Recovery. It’s a word used to describe someone’s quest for a semblance of normalcy in the mental health arena. We all strive to reach that place where we can breathe again. It’s that place of balance where you are neither too high nor too low. It’s a coveted plateau.
I’m not a fan of the word recovery though. I don’t believe Bipolar Disorder is something anyone can ever truly recover from. It’s a mental illness with no cure.
Can we get better? Absolutely. Can we fully recovery? No. I believe the word sets us up for failure. There are those who will disagree with me and that’s ok. We all view our illnesses differently.
I’m lucky that I have been able to sit on that plateau for awhile now. I’m balanced and my view of the world and those around me is not obscured by my illness. I know that will change though. Like I said before, Bipolar Disorder is unforgiving and I know I’m destined to swing high or low again.
However, sitting on the plateau gives me perspective to see both depression and hypomania for what they truly are. When depression drags us to the Dark Abyss, it’s almost impossible to believe we will ever reemerge again.
We lose hope. We lose faith.
So I’m writing this not only to those whose find themselves in that dark place now but to myself if I’m dragged down again.
I want to share something I wrote a few years ago when I was in that place. Those of you with Bipolar Disorder will identify and those of you without it, well let’s just say it will give you a glimpse of where we are when we are hopelessly lost.
This is powerful and it is raw, so I want to reiterate that I am ok. I am in a good place now and I could not be more pleased about that. However personal this is for me, I do believe it’s important to share because it proves we are not alone when we are in the depths and that we do reemerge from the darkness.

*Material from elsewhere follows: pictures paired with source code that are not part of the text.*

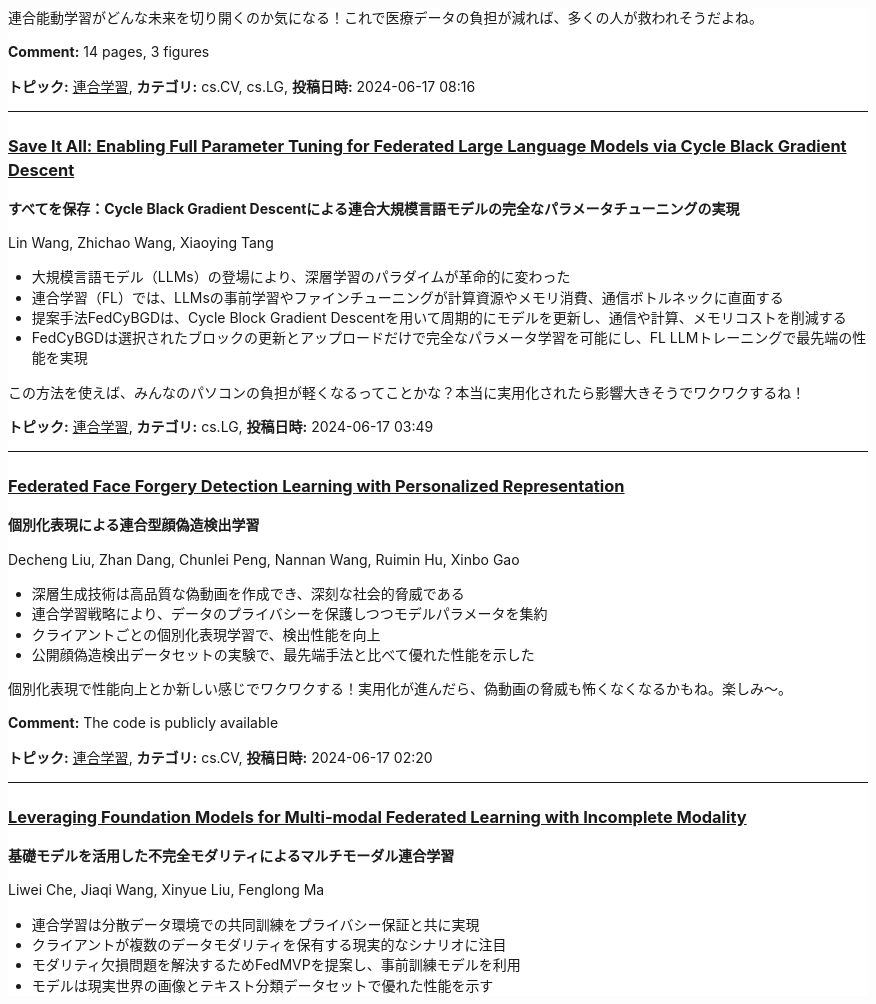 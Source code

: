 連合能動学習がどんな未来を切り開くのか気になる！これで医療データの負担が減れば、多くの人が救われそうだよね。

**Comment:** 14 pages, 3 figures

**トピック:** [連合学習](../../fl), **カテゴリ:** cs.CV, cs.LG, **投稿日時:** 2024-06-17 08:16


- - -

### [Save It All: Enabling Full Parameter Tuning for Federated Large Language Models via Cycle Black Gradient Descent](http://arxiv.org/abs/2406.11187)

**すべてを保存：Cycle Black Gradient Descentによる連合大規模言語モデルの完全なパラメータチューニングの実現**

Lin Wang, Zhichao Wang, Xiaoying Tang

- 大規模言語モデル（LLMs）の登場により、深層学習のパラダイムが革命的に変わった
- 連合学習（FL）では、LLMsの事前学習やファインチューニングが計算資源やメモリ消費、通信ボトルネックに直面する
- 提案手法FedCyBGDは、Cycle Block Gradient Descentを用いて周期的にモデルを更新し、通信や計算、メモリコストを削減する
- FedCyBGDは選択されたブロックの更新とアップロードだけで完全なパラメータ学習を可能にし、FL LLMトレーニングで最先端の性能を実現

この方法を使えば、みんなのパソコンの負担が軽くなるってことかな？本当に実用化されたら影響大きそうでワクワクするね！



**トピック:** [連合学習](../../fl), **カテゴリ:** cs.LG, **投稿日時:** 2024-06-17 03:49


- - -

### [Federated Face Forgery Detection Learning with Personalized Representation](http://arxiv.org/abs/2406.11145)

**個別化表現による連合型顔偽造検出学習**

Decheng Liu, Zhan Dang, Chunlei Peng, Nannan Wang, Ruimin Hu, Xinbo Gao

- 深層生成技術は高品質な偽動画を作成でき、深刻な社会的脅威である
- 連合学習戦略により、データのプライバシーを保護しつつモデルパラメータを集約
- クライアントごとの個別化表現学習で、検出性能を向上
- 公開顔偽造検出データセットの実験で、最先端手法と比べて優れた性能を示した

個別化表現で性能向上とか新しい感じでワクワクする！実用化が進んだら、偽動画の脅威も怖くなくなるかもね。楽しみ〜。

**Comment:** The code is publicly available

**トピック:** [連合学習](../../fl), **カテゴリ:** cs.CV, **投稿日時:** 2024-06-17 02:20


- - -

### [Leveraging Foundation Models for Multi-modal Federated Learning with Incomplete Modality](http://arxiv.org/abs/2406.11048)

**基礎モデルを活用した不完全モダリティによるマルチモーダル連合学習**

Liwei Che, Jiaqi Wang, Xinyue Liu, Fenglong Ma

- 連合学習は分散データ環境での共同訓練をプライバシー保証と共に実現
- クライアントが複数のデータモダリティを保有する現実的なシナリオに注目
- モダリティ欠損問題を解決するためFedMVPを提案し、事前訓練モデルを利用
- モデルは現実世界の画像とテキスト分類データセットで優れた性能を示す
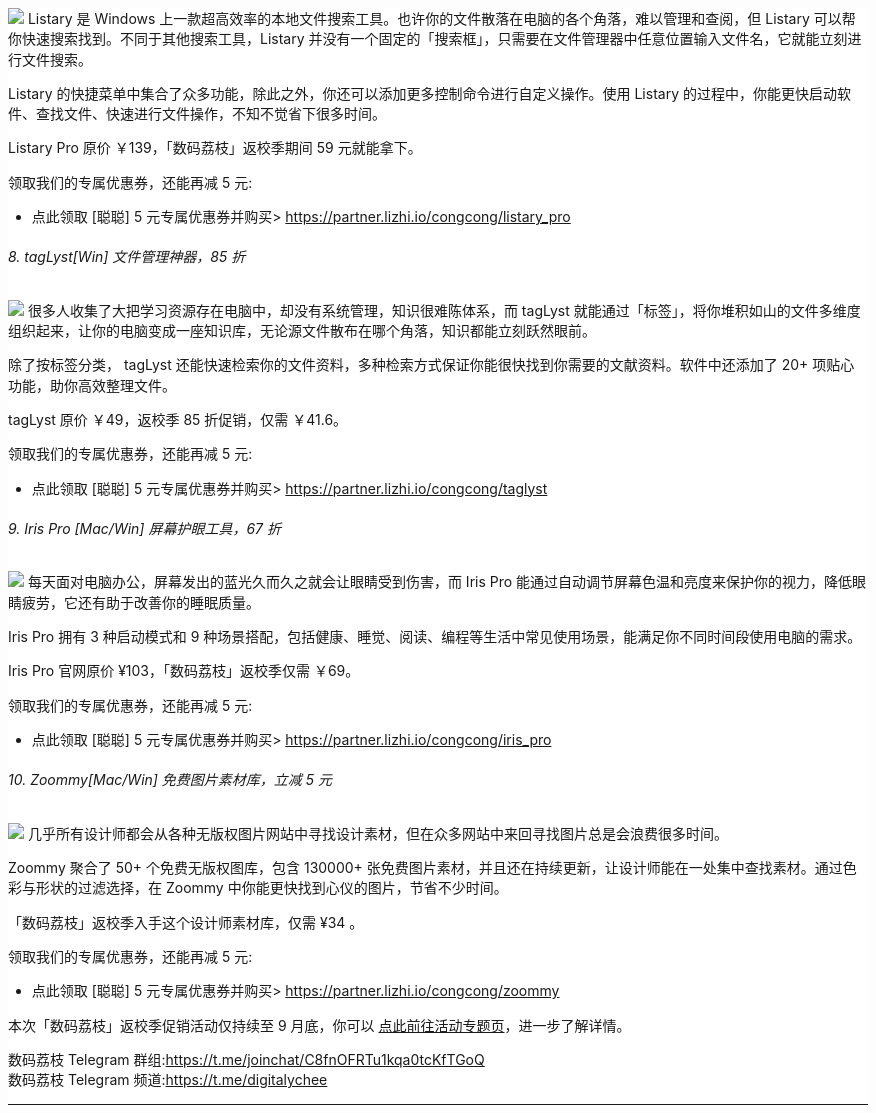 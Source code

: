 ![](http://ww1.sinaimg.cn/large/9b84e6acly1fvdoq3hjxoj20x30hxn39.jpg)
Listary 是 Windows 上一款超高效率的本地文件搜索工具。也许你的文件散落在电脑的各个角落，难以管理和查阅，但 Listary 可以帮你快速搜索找到。不同于其他搜索工具，Listary 并没有一个固定的「搜索框」，只需要在文件管理器中任意位置输入文件名，它就能立刻进行文件搜索。

Listary 的快捷菜单中集合了众多功能，除此之外，你还可以添加更多控制命令进行自定义操作。使用 Listary 的过程中，你能更快启动软件、查找文件、快速进行文件操作，不知不觉省下很多时间。

Listary Pro 原价 ￥139，「数码荔枝」返校季期间 59 元就能拿下。

领取我们的专属优惠券，还能再减 5 元:

* 点此领取 [聪聪] 5 元专属优惠券并购买> <https://partner.lizhi.io/congcong/listary_pro>

###### 8. tagLyst[Win] 文件管理神器，85 折

![](http://ww1.sinaimg.cn/large/9b84e6acly1fvdoq96ldej218g0padka.jpg)
很多人收集了大把学习资源存在电脑中，却没有系统管理，知识很难陈体系，而 tagLyst 就能通过「标签」，将你堆积如山的文件多维度组织起来，让你的电脑变成一座知识库，无论源文件散布在哪个角落，知识都能立刻跃然眼前。

除了按标签分类， tagLyst 还能快速检索你的文件资料，多种检索方式保证你能很快找到你需要的文献资料。软件中还添加了 20+ 项贴心功能，助你高效整理文件。

tagLyst 原价 ￥49，返校季 85 折促销，仅需 ￥41.6。

领取我们的专属优惠券，还能再减 5 元:

* 点此领取 [聪聪] 5 元专属优惠券并购买> <https://partner.lizhi.io/congcong/taglyst>

###### 9. Iris Pro [Mac/Win] 屏幕护眼工具，67 折

![](http://ww1.sinaimg.cn/large/9b84e6acly1fvdoqe6pjyj20pu0hugmr.jpg)
每天面对电脑办公，屏幕发出的蓝光久而久之就会让眼睛受到伤害，而 Iris Pro 能通过自动调节屏幕色温和亮度来保护你的视力，降低眼睛疲劳，它还有助于改善你的睡眠质量。

Iris Pro 拥有 3 种启动模式和 9 种场景搭配，包括健康、睡觉、阅读、编程等生活中常见使用场景，能满足你不同时间段使用电脑的需求。

Iris Pro 官网原价 ¥103，「数码荔枝」返校季仅需 ￥69。

领取我们的专属优惠券，还能再减 5 元:

* 点此领取 [聪聪] 5 元专属优惠券并购买> <https://partner.lizhi.io/congcong/iris_pro>

###### 10. Zoommy[Mac/Win] 免费图片素材库，立减 5 元

![](http://ww1.sinaimg.cn/large/9b84e6acly1fvdoqlk1ifj20qy0icwi3.jpg)
几乎所有设计师都会从各种无版权图片网站中寻找设计素材，但在众多网站中来回寻找图片总是会浪费很多时间。

Zoommy 聚合了 50+ 个免费无版权图库，包含 130000+ 张免费图片素材，并且还在持续更新，让设计师能在一处集中查找素材。通过色彩与形状的过滤选择，在 Zoommy 中你能更快找到心仪的图片，节省不少时间。

「数码荔枝」返校季入手这个设计师素材库，仅需 ¥34 。

领取我们的专属优惠券，还能再减 5 元:

* 点此领取 [聪聪] 5 元专属优惠券并购买> <https://partner.lizhi.io/congcong/zoommy>


本次「数码荔枝」返校季促销活动仅持续至 9 月底，你可以 [点此前往活动专题页](https://digitalychee.taobao.com/p/school.htm)，进一步了解详情。

数码荔枝 Telegram 群组:<https://t.me/joinchat/C8fnOFRTu1kqa0tcKfTGoQ><br>
数码荔枝 Telegram 频道:<https://t.me/digitalychee>

- - - -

This is what I wrote from the abyss:
CARRY ME DOWN
Will you all return to carry me today?
Carry me down to where I will stay.
When you take these strides with me inside,
Please step lightly and step wide.
The weight of each boot has forced me to root down deep,
Deep down where I will stay.
Remember before you commit me to clay,
You’ll weep and feign to pray.
You’ll tell yourself you did all you should,
But did you really do all that you could?
I fought hard to parry this day,
The day you might carry me down to where I will lay.
We’ve danced this dance before,
You and I.
I fell short and you stepped high.
Bid me farewell,
As in days gone by.
Spare me your heel,
This time as you leave.
The roots have already taken me.
To you I no longer cleave.
Will you carry me down today?
None can stay with me where I lay.
My own words chill me to the bone. Sometimes I wonder how I ever managed to rise from that place. My reason for sharing this deeply personal poem is simple. The purpose of my blog is the be honest and open about Bipolar Disorder and all that comes along with it. It is to be a voice for those who are ill and cannot find the words to share their experience. I share mine so it’s easier for them to do the same.
If you are reading this now and you feel like I did when I wrote Carry Me Down, please call a loved one and ask for help. I know it’s hard to even extend your hand and speak a word but you must fight. You must fight for yourself and your right to sit on your plateau. Your happy place still exists, you must seek to get there again.